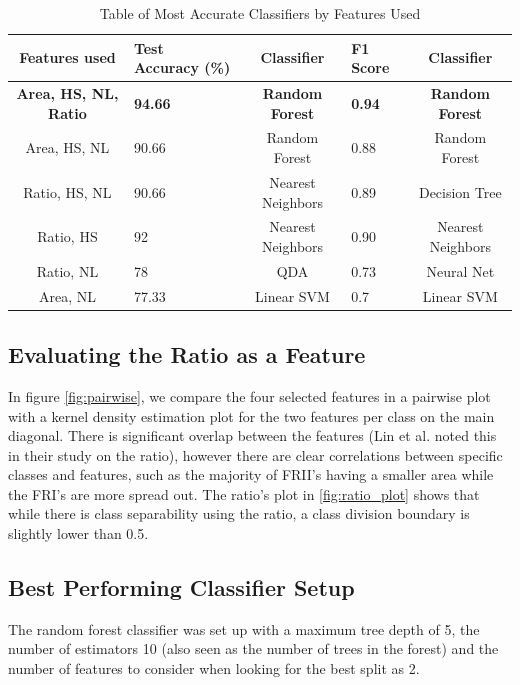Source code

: \documentclass[conference]{IEEEtran}
\begin{document}
\begin{table}[h]
  \caption{Table of Most Accurate Classifiers by Features Used}
  \label{tab:freq}
\begin{center}
\begin{tabular}{|c|l|c|l|c|}
    \hline
        Features used & Test Accuracy (\%) & Classifier & F1 Score & Classifier \\
        \hline
        \textbf{Area, HS, NL, Ratio} & \textbf{94.66} & \textbf{Random Forest} & \textbf{0.94} & \textbf{Random Forest}\\
        \hline
        Area, HS, NL & 90.66 & Random Forest & 0.88 & Random Forest \\
        \hline
        Ratio, HS, NL & 90.66 & Nearest Neighbors & 0.89 & Decision Tree \\
        \hline
        Ratio, HS & 92 & Nearest Neighbors & 0.90 & Nearest Neighbors \\
        \hline
        Ratio, NL & 78 & QDA & 0.73 & Neural Net  \\
        \hline
        Area, NL & 77.33 & Linear SVM & 0.7 & Linear SVM \\
    \hline
\end{tabular}
\end{center}
\end{table}

\subsection{Evaluating the Ratio as a Feature}

In figure \ref{fig:pairwise}, we compare the four selected features in a pairwise plot with a kernel density estimation plot for the two features per class on the main diagonal. There is significant overlap between the features (Lin et al. \cite{lin_2010} noted this in their study on the ratio), however there are clear correlations between specific classes and features, such as the majority of FRII's having a smaller area while the FRI's are more spread out. The ratio's plot in \ref{fig:ratio_plot} shows that while there is class separability using the ratio, a class division boundary is slightly lower than 0.5. 

\subsection{Best Performing Classifier Setup}

The random forest classifier was set up with a maximum tree depth of 5, the number of estimators 10 (also seen as the number of trees in the forest) and the number of features to consider when looking for the best split as 2.
\end{document}
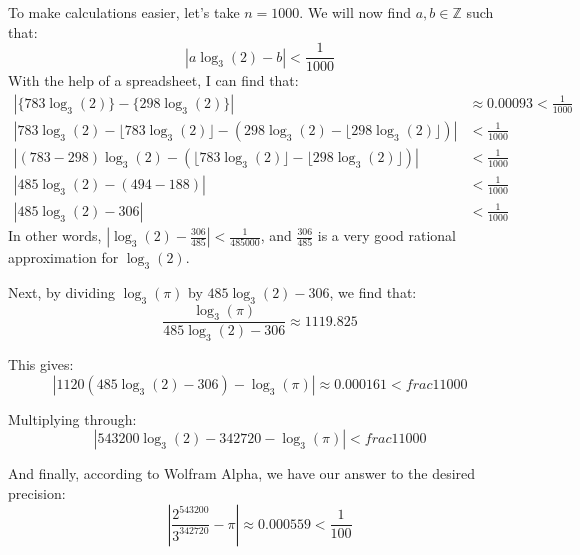 \documentclass{article}
\begin{document}
To make calculations easier, let's take $n = 1000$. We will now find $a,b \in \mathbb{Z}$ such that:
\[ \left| a\log_3(2) - b \right| < \frac{1}{1000} \]
With the help of a spreadsheet, I can find that:
\begin{align*}
	\left| \{783\log_3(2)\} - \{298\log_3(2)\}\right| &\approx 0.00093 < \frac{1}{1000} \\
	\left| 783\log_3(2) - \lfloor 783\log_3(2) \rfloor - (298\log_3(2) - \lfloor 298 \log_3(2) \rfloor) \right| &< \frac{1}{1000} \\
	\left| (783 - 298)\log_3(2) - (\lfloor 783\log_3(2) \rfloor - \lfloor 298 \log_3(2) \rfloor) \right| &< \frac{1}{1000} \\
	\left| 485\log_3(2) - (494 - 188) \right| &< \frac{1}{1000} \\
	\left| 485\log_3(2) - 306 \right| &< \frac{1}{1000} 
\end{align*}
In other words, $\left| \log_3(2) - \frac{306}{485} \right| < \frac{1}{485000}$, and $\frac{306}{485}$ is a very good rational
approximation for $\log_3(2)$.

Next, by dividing $\log_3(\pi)$ by $485\log_3(2) - 306$, we find that:
\[ \frac{\log_3(\pi)}{485\log_3(2) - 306} \approx 1119.825 \]

This gives:
\[ \left| 1120(485\log_3(2) - 306) - \log_3(\pi) \right| \approx 0.000161 < frac{1}{1000} \]

Multiplying through:
\[ \left| 543200\log_3(2) - 342720 - \log_3(\pi) \right| < frac{1}{1000} \]

And finally, according to Wolfram Alpha, we have our answer to the desired precision:
\[ \left| \frac{2^{543200}}{3^{342720}} - \pi \right| \approx 0.000559 < \frac{1}{100} \]
\end{document}
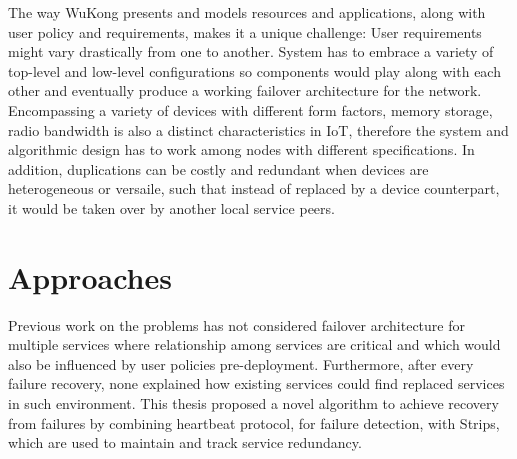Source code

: The way WuKong presents and models resources and applications, along with user
policy and requirements, makes it a unique challenge: User requirements might
vary drastically from one to another. System has to embrace a variety of
top-level and low-level configurations so components would play along with each
other and eventually produce a working failover architecture for the network.
Encompassing a variety of devices with different form factors, memory storage,
radio bandwidth is also a distinct characteristics in IoT,
therefore the system and algorithmic design has to work among nodes
with different specifications. In addition, duplications can be
costly and redundant when devices are heterogeneous or versaile,
such that instead of replaced by a device counterpart, it would be
taken over by another local service peers.



\section{Approaches}

Previous work on the problems has not considered failover architecture for
multiple services where relationship among services are critical and which would
also be influenced by user policies pre-deployment. Furthermore, after every
failure recovery, none explained how existing services could find replaced
services in such environment. This thesis proposed a novel algorithm to achieve
recovery from failures by combining heartbeat protocol, for failure detection,
with Strips, which are used to maintain and track service redundancy.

———

▶ [Assigned task]: Please transcribe the material above exactly as written. Leave the pictures out.

▶ [Answer space]:
Source code

: \documentclass[conference]{IEEEtran}
\begin{document}
\begin{table}[h]
  \caption{Table of Most Accurate Classifiers by Features Used}
  \label{tab:freq}
\begin{center}
\begin{tabular}{|c|l|c|l|c|}
    \hline
        Features used & Test Accuracy (\%) & Classifier & F1 Score & Classifier \\
        \hline
        \textbf{Area, HS, NL, Ratio} & \textbf{94.66} & \textbf{Random Forest} & \textbf{0.94} & \textbf{Random Forest}\\
        \hline
        Area, HS, NL & 90.66 & Random Forest & 0.88 & Random Forest \\
        \hline
        Ratio, HS, NL & 90.66 & Nearest Neighbors & 0.89 & Decision Tree \\
        \hline
        Ratio, HS & 92 & Nearest Neighbors & 0.90 & Nearest Neighbors \\
        \hline
        Ratio, NL & 78 & QDA & 0.73 & Neural Net  \\
        \hline
        Area, NL & 77.33 & Linear SVM & 0.7 & Linear SVM \\
    \hline
\end{tabular}
\end{center}
\end{table}

\subsection{Evaluating the Ratio as a Feature}

In figure \ref{fig:pairwise}, we compare the four selected features in a pairwise plot with a kernel density estimation plot for the two features per class on the main diagonal. There is significant overlap between the features (Lin et al. \cite{lin_2010} noted this in their study on the ratio), however there are clear correlations between specific classes and features, such as the majority of FRII's having a smaller area while the FRI's are more spread out. The ratio's plot in \ref{fig:ratio_plot} shows that while there is class separability using the ratio, a class division boundary is slightly lower than 0.5. 

\subsection{Best Performing Classifier Setup}

The random forest classifier was set up with a maximum tree depth of 5, the number of estimators 10 (also seen as the number of trees in the forest) and the number of features to consider when looking for the best split as 2.
\end{document}
 \documentclass{article}
\begin{document}
To make calculations easier, let's take $n = 1000$. We will now find $a,b \in \mathbb{Z}$ such that:
\[ \left| a\log_3(2) - b \right| < \frac{1}{1000} \]
With the help of a spreadsheet, I can find that:
\begin{align*}
	\left| \{783\log_3(2)\} - \{298\log_3(2)\}\right| &\approx 0.00093 < \frac{1}{1000} \\
	\left| 783\log_3(2) - \lfloor 783\log_3(2) \rfloor - (298\log_3(2) - \lfloor 298 \log_3(2) \rfloor) \right| &< \frac{1}{1000} \\
	\left| (783 - 298)\log_3(2) - (\lfloor 783\log_3(2) \rfloor - \lfloor 298 \log_3(2) \rfloor) \right| &< \frac{1}{1000} \\
	\left| 485\log_3(2) - (494 - 188) \right| &< \frac{1}{1000} \\
	\left| 485\log_3(2) - 306 \right| &< \frac{1}{1000} 
\end{align*}
In other words, $\left| \log_3(2) - \frac{306}{485} \right| < \frac{1}{485000}$, and $\frac{306}{485}$ is a very good rational
approximation for $\log_3(2)$.

Next, by dividing $\log_3(\pi)$ by $485\log_3(2) - 306$, we find that:
\[ \frac{\log_3(\pi)}{485\log_3(2) - 306} \approx 1119.825 \]

This gives:
\[ \left| 1120(485\log_3(2) - 306) - \log_3(\pi) \right| \approx 0.000161 < frac{1}{1000} \]

Multiplying through:
\[ \left| 543200\log_3(2) - 342720 - \log_3(\pi) \right| < frac{1}{1000} \]

And finally, according to Wolfram Alpha, we have our answer to the desired precision:
\[ \left| \frac{2^{543200}}{3^{342720}} - \pi \right| \approx 0.000559 < \frac{1}{100} \]
\end{document}
Source code

: The way WuKong presents and models resources and applications, along with user
policy and requirements, makes it a unique challenge: User requirements might
vary drastically from one to another. System has to embrace a variety of
top-level and low-level configurations so components would play along with each
other and eventually produce a working failover architecture for the network.
Encompassing a variety of devices with different form factors, memory storage,
radio bandwidth is also a distinct characteristics in IoT,
therefore the system and algorithmic design has to work among nodes
with different specifications. In addition, duplications can be
costly and redundant when devices are heterogeneous or versaile,
such that instead of replaced by a device counterpart, it would be
taken over by another local service peers.



\section{Approaches}

Previous work on the problems has not considered failover architecture for
multiple services where relationship among services are critical and which would
also be influenced by user policies pre-deployment. Furthermore, after every
failure recovery, none explained how existing services could find replaced
services in such environment. This thesis proposed a novel algorithm to achieve
recovery from failures by combining heartbeat protocol, for failure detection,
with Strips, which are used to maintain and track service redundancy.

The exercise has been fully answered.